Aim of the exercise
The material below has pictures in it. Set down only the lines from the line containing "Usar aspas simples ('')" through the line containing "sudo apt-get update", word for word, and leave the pictures behind.

• • • •

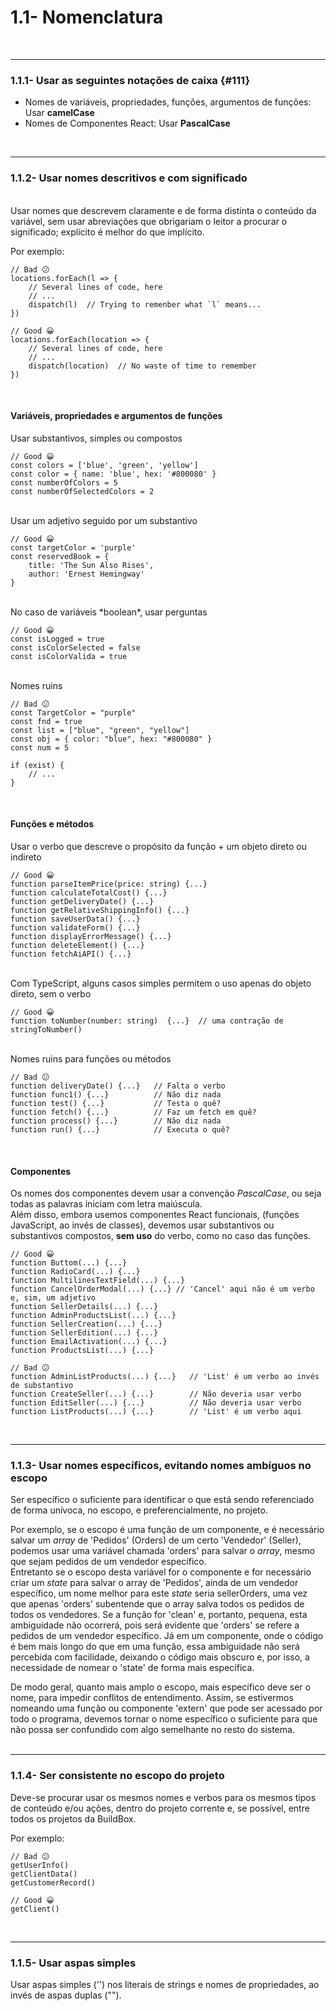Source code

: # 1.1- Nomenclatura
<br>

***

### 1.1.1- Usar as seguintes notações de caixa {#111}
- Nomes de variáveis, propriedades, funções, argumentos de funções: Usar **camelCase**<br>
- Nomes de Componentes React: Usar **PascalCase**<br>
<br>

***

### 1.1.2- Usar nomes descritivos e com significado
<br>
Usar nomes que descrevem claramente e de forma distinta o conteúdo da variável, sem usar abreviações que obrigariam o leitor a procurar o significado; explícito é melhor do que implícito.<br>

Por exemplo:<br>

    // Bad 😕 
    locations.forEach(l => {
        // Several lines of code, here
        // ...
        dispatch(l)  // Trying to remenber what `l` means...
    })

    // Good 😀
    locations.forEach(location => {
        // Several lines of code, here
        // ...
        dispatch(location)  // No waste of time to remember
    })

<br>

#### Variáveis, propriedades e argumentos de funções<br> 
Usar substantivos, simples ou compostos<br>

    // Good 😀
    const colors = ['blue', 'green', 'yellow']
    const color = { name: 'blue', hex: '#800080' }
    const numberOfColors = 5
    const numberOfSelectedColors = 2
<br>
Usar um adjetivo seguido por um substantivo<br>

    // Good 😀
    const targetColor = 'purple'
    const reservedBook = { 
        title: 'The Sun Also Rises', 
        author: 'Ernest Hemingway'
    }
<br>
No caso de variáveis *boolean*, usar perguntas<br>
    
    // Good 😀
    const isLogged = true
    const isColorSelected = false
    const isColorValida = true    
<br>
Nomes ruins<br>

    // Bad 😕
    const TargetColor = "purple"
    const fnd = true
    const list = ["blue", "green", "yellow"]
    const obj = { color: "blue", hex: "#800080" }
    const num = 5

    if (exist) {
        // ...
    }
<br>

#### Funções e métodos

Usar o verbo que descreve o propósito da função + um objeto direto ou indireto<br>

    // Good 😀
    function parseItemPrice(price: string) {...}
    function calculateTotalCost() {...}
    function getDeliveryDate() {...}
    function getRelativeShippingInfo() {...}
    function saveUserData() {...}
    function validateForm() {...}
    function displayErrorMessage() {...}
    function deleteElement() {...}
    function fetchAiAPI() {...}
<br>
Com TypeScript, alguns casos simples permitem o uso apenas do objeto direto, sem o verbo<br>

    // Good 😀
    function toNumber(number: string)  {...}  // uma contração de stringToNumber() 

<br>
Nomes ruins para funções ou métodos<br>

    // Bad 😕
    function deliveryDate() {...}   // Falta o verbo
    function func1() {...}          // Não diz nada 
    function test() {...}           // Testa o quê?
    function fetch() {...}          // Faz um fetch em quê?
    function process() {...}        // Não diz nada
    function run() {...}            // Executa o quê?

<br>

#### Componentes
Os nomes dos componentes devem usar a convenção *PascalCase*, ou seja todas as palavras iniciam com letra maiúscula.<br>
Além disso, embora usemos componentes React funcionais, (funções JavaScript, ao invés de classes), devemos usar substantivos ou substantivos compostos, **sem uso** do verbo, como no caso das funções.<br>

    // Good 😀
    function Buttom(...) {...}
    function RadioCard(...) {...}
    function MultilinesTextField(...) {...}
    function CancelOrderModal(...) {...} // 'Cancel' aqui não é um verbo e, sim, um adjetivo
    function SellerDetails(...) {...}
    function AdminProductsList(...) {...}
    function SellerCreation(...) {...}
    function SellerEdition(...) {...}
    function EmailActivation(...) {...}
    function ProductsList(...) {...}

    // Bad 😕
    function AdminListProducts(...) {...}   // 'List' é um verbo ao invés de substantivo
    function CreateSeller(...) {...}        // Não deveria usar verbo
    function EditSeller(...) {...}          // Não deveria usar verbo
    function ListProducts(...) {...}        // 'List' é um verbo aqui
<br>

***

### 1.1.3- Usar nomes específicos, evitando nomes ambíguos no escopo 
Ser específico o suficiente para identificar o que está sendo referenciado de forma unívoca, no escopo, e preferencialmente, no projeto.<br>

Por exemplo, se o escopo é uma função de um componente, e é necessário salvar um *array* de 'Pedidos' (Orders) de um certo 'Vendedor' (Seller), podemos usar uma variável chamada 'orders' para salvar o *array*, mesmo que sejam pedidos de um vendedor específico.<br> Entretanto se o escopo desta variável for o componente e for necessário criar um *state* para salvar o array de 'Pedidos', ainda de um vendedor específico, um nome melhor para este *state* seria sellerOrders, uma vez que apenas 'orders' subentende que o array salva todos os pedidos de todos os vendedores. Se a função for 'clean' e, portanto, pequena, esta ambiguidade não ocorrerá, pois será evidente que 'orders' se refere a pedidos de um vendedor específico. Já em um componente, onde o código é bem mais longo do que em uma função, essa ambiguidade não será percebida com facilidade, deixando o código mais obscuro e, por isso, a necessidade de nomear o 'state' de forma mais específica.

De modo geral, quanto mais amplo o escopo, mais específico deve ser o nome, para impedir conflitos de entendimento. Assim, se estivermos nomeando uma função ou componente 'extern' que pode ser acessado por todo o programa, devemos tornar o nome específico o suficiente para que não possa ser confundido com algo semelhante no resto do sistema.<br>
<br>

***

### 1.1.4- Ser consistente no escopo do projeto
Deve-se procurar usar os mesmos nomes e verbos para os mesmos tipos de conteúdo e/ou ações, dentro do projeto corrente e, se possível, entre todos os projetos da BuildBox.<br>

Por exemplo:<br>

    // Bad 😕 
    getUserInfo()
    getClientData()
    getCustomerRecord()

    // Good 😀
    getClient()

<br>

***

### 1.1.5- Usar aspas simples
Usar aspas simples ('') nos literais de strings e nomes de propriedades, ao invés de aspas duplas ("").<br>
<br>
 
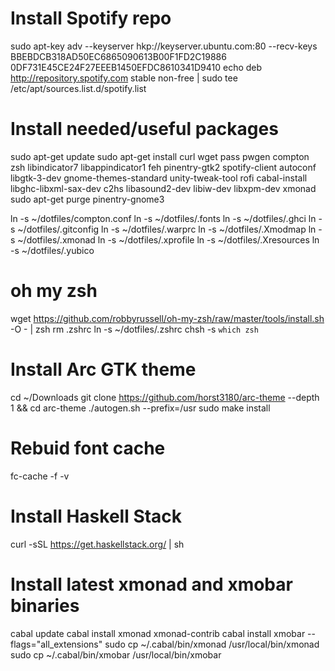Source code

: # Install Spotify repo
sudo apt-key adv --keyserver hkp://keyserver.ubuntu.com:80 --recv-keys BBEBDCB318AD50EC6865090613B00F1FD2C19886 0DF731E45CE24F27EEEB1450EFDC8610341D9410
echo deb http://repository.spotify.com stable non-free | sudo tee /etc/apt/sources.list.d/spotify.list

# Install needed/useful packages
sudo apt-get update
sudo apt-get install curl wget pass pwgen compton zsh libindicator7 libappindicator1 feh pinentry-gtk2 spotify-client autoconf libgtk-3-dev gnome-themes-standard unity-tweak-tool rofi cabal-install libghc-libxml-sax-dev c2hs libasound2-dev libiw-dev libxpm-dev xmonad
sudo apt-get purge pinentry-gnome3

ln -s ~/dotfiles/compton.conf
ln -s ~/dotfiles/.fonts
ln -s ~/dotfiles/.ghci
ln -s ~/dotfiles/.gitconfig
ln -s ~/dotfiles/.warprc
ln -s ~/dotfiles/.Xmodmap
ln -s ~/dotfiles/.xmonad
ln -s ~/dotfiles/.xprofile
ln -s ~/dotfiles/.Xresources
ln -s ~/dotfiles/.yubico

# oh my zsh
wget https://github.com/robbyrussell/oh-my-zsh/raw/master/tools/install.sh -O - | zsh
rm .zshrc
ln -s ~/dotfiles/.zshrc
chsh -s `which zsh`

# Install Arc GTK theme
cd ~/Downloads
git clone https://github.com/horst3180/arc-theme --depth 1 && cd arc-theme
./autogen.sh --prefix=/usr
sudo make install

# Rebuid font cache
fc-cache -f -v

# Install Haskell Stack
curl -sSL https://get.haskellstack.org/ | sh

# Install latest xmonad and xmobar binaries
cabal update
cabal install xmonad xmonad-contrib
cabal install xmobar --flags="all_extensions"
sudo cp ~/.cabal/bin/xmonad /usr/local/bin/xmonad
sudo cp ~/.cabal/bin/xmobar /usr/local/bin/xmobar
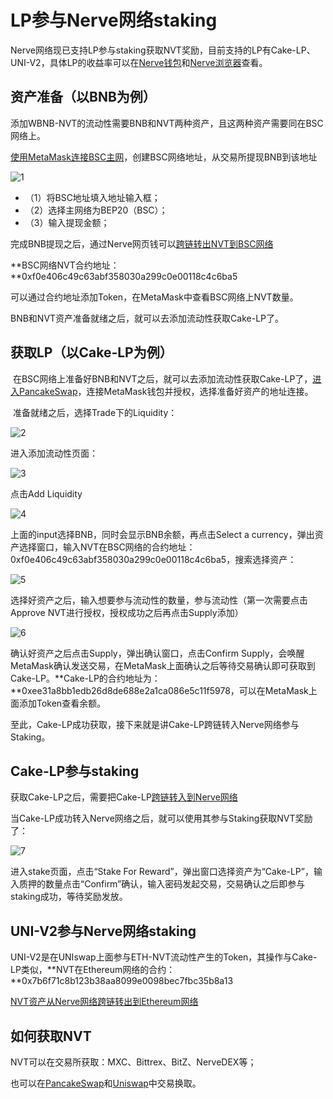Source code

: # LP参与Nerve网络staking

​	Nerve网络现已支持LP参与staking获取NVT奖励，目前支持的LP有Cake-LP、UNI-V2，具体LP的收益率可以在[Nerve钱包](https://wallet.nerve.network/)和[Nerve浏览器](https://scan.nerve.network/)查看。

## 资产准备（以BNB为例）

​	添加WBNB-NVT的流动性需要BNB和NVT两种资产，且这两种资产需要同在BSC网络上。

[使用MetaMask连接BSC主网](http://docs.nerve.network/zh/Guide/c_bep20_cross_erc20.html#bsc%E7%BD%91%E7%BB%9C)，创建BSC网络地址，从交易所提现BNB到该地址

![1](./g_lp/1.png)

- （1）将BSC地址填入地址输入框；
- （2）选择主网络为BEP20（BSC）；
- （3）输入提现金额；

完成BNB提现之后，通过Nerve网页钱可以[跨链转出NVT到BSC网络](http://docs.nerve.network/zh/Guide/c_bep20_cross_erc20.html#eth%E8%B5%84%E4%BA%A7%E3%80%81bsc%E8%B5%84%E4%BA%A7%E4%BB%8Enerve%E7%BD%91%E7%BB%9C%E8%B7%A8%E9%93%BE%E8%BD%AC%E5%87%BA%E5%88%B0eth%E7%BD%91%E7%BB%9C%E3%80%81bsc%E7%BD%91%E7%BB%9C)

**BSC网络NVT合约地址：**0xf0e406c49c63abf358030a299c0e00118c4c6ba5

可以通过合约地址添加Token，在MetaMask中查看BSC网络上NVT数量。

BNB和NVT资产准备就绪之后，就可以去添加流动性获取Cake-LP了。

## 获取LP（以Cake-LP为例）

​	在BSC网络上准备好BNB和NVT之后，就可以去添加流动性获取Cake-LP了，[进入PancakeSwap](https://pancakeswap.finance/)，连接MetaMask钱包并授权，选择准备好资产的地址连接。

​	准备就绪之后，选择Trade下的Liquidity：

![2](./g_lp/2.png)

进入添加流动性页面：

![3](./g_lp/3.png)

点击Add Liquidity

![4](./g_lp/4.png)

上面的input选择BNB，同时会显示BNB余额，再点击Select a currency，弹出资产选择窗口，输入NVT在BSC网络的合约地址：0xf0e406c49c63abf358030a299c0e00118c4c6ba5，搜索选择资产：

![5](./g_lp/5.png)

选择好资产之后，输入想要参与流动性的数量，参与流动性（第一次需要点击Approve NVT进行授权，授权成功之后再点击Supply添加）

![6](./g_lp/6.png)

确认好资产之后点击Supply，弹出确认窗口，点击Confirm Supply，会唤醒MetaMask确认发送交易，在MetaMask上面确认之后等待交易确认即可获取到Cake-LP。**Cake-LP的合约地址为：**0xee31a8bb1edb26d8de688e2a1ca086e5c11f5978，可以在MetaMask上面添加Token查看余额。

至此，Cake-LP成功获取，接下来就是讲Cake-LP跨链转入Nerve网络参与Staking。

## Cake-LP参与staking

获取Cake-LP之后，需要把Cake-LP[跨链转入到Nerve网络](http://docs.nerve.network/zh/Guide/c_bep20_cross_erc20.html#bsc%E8%B5%84%E4%BA%A7%E8%B7%A8%E9%93%BE%E8%BF%9B%E5%85%A5nerve%E7%BD%91%E7%BB%9C)

当Cake-LP成功转入Nerve网络之后，就可以使用其参与Staking获取NVT奖励了：

![7](./g_lp/7.png)

进入stake页面，点击“Stake For Reward”，弹出窗口选择资产为“Cake-LP”，输入质押的数量点击“Confirm”确认，输入密码发起交易，交易确认之后即参与staking成功，等待奖励发放。

## UNI-V2参与Nerve网络staking

​	UNI-V2是在UNIswap上面参与ETH-NVT流动性产生的Token，其操作与Cake-LP类似，**NVT在Ethereum网络的合约：**0x7b6f71c8b123b38aa8099e0098bec7fbc35b8a13

[NVT资产从Nerve网络跨链转出到Ethereum网络](http://docs.nerve.network/zh/Guide/c_bep20_cross_erc20.html#eth%E8%B5%84%E4%BA%A7%E3%80%81bsc%E8%B5%84%E4%BA%A7%E4%BB%8Enerve%E7%BD%91%E7%BB%9C%E8%B7%A8%E9%93%BE%E8%BD%AC%E5%87%BA%E5%88%B0eth%E7%BD%91%E7%BB%9C%E3%80%81bsc%E7%BD%91%E7%BB%9C)

## 如何获取NVT

NVT可以在交易所获取：MXC、Bittrex、BitZ、NerveDEX等；

也可以在[PancakeSwap](https://exchange.pancakeswap.finance/?_gl=1*yfh8cv*_ga*MTgyNTc0Mzg2NC4xNjA1NTIwNzc2*_ga_334KNG3DMQ*MTYwNzU4NDY3NC4xNS4xLjE2MDc1ODQ2NzkuMA..#/swap?inputCurrency=0xbb4cdb9cbd36b01bd1cbaebf2de08d9173bc095c&outputCurrency=0xf0e406c49c63abf358030a299c0e00118c4c6ba5)和[Uniswap](https://app.uniswap.org/#/swap?inputCurrency=0x7b6f71c8b123b38aa8099e0098bec7fbc35b8a13&outputCurrency=ETH)中交易换取。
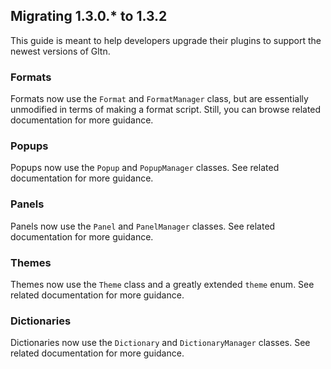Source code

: ## Migrating 1.3.0.* to 1.3.2
This guide is meant to help developers upgrade their plugins to support the newest versions of Gltn.

### Formats
Formats now use the `Format` and `FormatManager` class, but are essentially unmodified in terms of making a format script. Still, you can browse related documentation for more guidance.

### Popups
Popups now use the `Popup` and `PopupManager` classes. See related documentation for more guidance.

### Panels
Panels now use the `Panel` and `PanelManager` classes. See related documentation for more guidance.

### Themes
Themes now use the `Theme` class and a greatly extended `theme` enum. See related documentation for more guidance.

### Dictionaries
Dictionaries now use the `Dictionary` and `DictionaryManager` classes. See related documentation for more guidance.
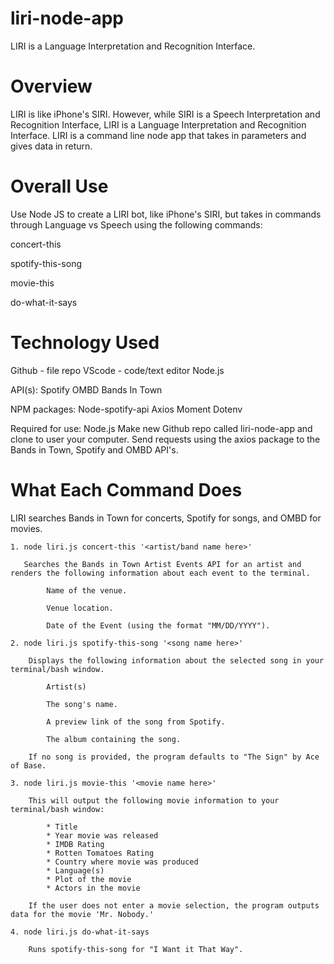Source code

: # liri-node-app
LIRI is a Language Interpretation and Recognition Interface.

# Overview
LIRI is like iPhone's SIRI. However, while SIRI is a Speech Interpretation and Recognition Interface, LIRI is a Language Interpretation and Recognition Interface. LIRI is a command line node app that takes in parameters and gives data in return.

# Overall Use
Use Node JS to create a LIRI bot, like iPhone's SIRI, but takes in commands through Language vs Speech using the following commands:

concert-this

spotify-this-song

movie-this

do-what-it-says

# Technology Used
Github - file repo
VScode - code/text editor
Node.js

API(s):
Spotify
OMBD
Bands In Town

NPM packages:
Node-spotify-api
Axios
Moment
Dotenv

Required for use:
Node.js
Make new Github repo called liri-node-app and clone to user your computer.
Send requests using the axios package to the Bands in Town, Spotify and OMBD API's.

# What Each Command Does
LIRI searches Bands in Town for concerts, Spotify for songs, and OMBD for movies.
    
    1. node liri.js concert-this '<artist/band name here>'
       
       Searches the Bands in Town Artist Events API for an artist and renders the following information about each event to the terminal.

            Name of the venue.

            Venue location.

            Date of the Event (using the format "MM/DD/YYYY").
   
    2. node liri.js spotify-this-song '<song name here>'
        
        Displays the following information about the selected song in your terminal/bash window.

            Artist(s)

            The song's name.

            A preview link of the song from Spotify.

            The album containing the song.

        If no song is provided, the program defaults to "The Sign" by Ace of Base.

    3. node liri.js movie-this '<movie name here>'

        This will output the following movie information to your terminal/bash window:

            * Title
            * Year movie was released
            * IMDB Rating
            * Rotten Tomatoes Rating
            * Country where movie was produced
            * Language(s)
            * Plot of the movie
            * Actors in the movie
        
        If the user does not enter a movie selection, the program outputs data for the movie 'Mr. Nobody.'

    4. node liri.js do-what-it-says

        Runs spotify-this-song for "I Want it That Way".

• • • •

Exercise result
Usar aspas simples ('') nos literais de strings e nomes de propriedades, ao invés de aspas duplas ("").<br>
<br>
 
Source code

: # Install Spotify repo
sudo apt-key adv --keyserver hkp://keyserver.ubuntu.com:80 --recv-keys BBEBDCB318AD50EC6865090613B00F1FD2C19886 0DF731E45CE24F27EEEB1450EFDC8610341D9410
echo deb http://repository.spotify.com stable non-free | sudo tee /etc/apt/sources.list.d/spotify.list

# Install needed/useful packages
sudo apt-get update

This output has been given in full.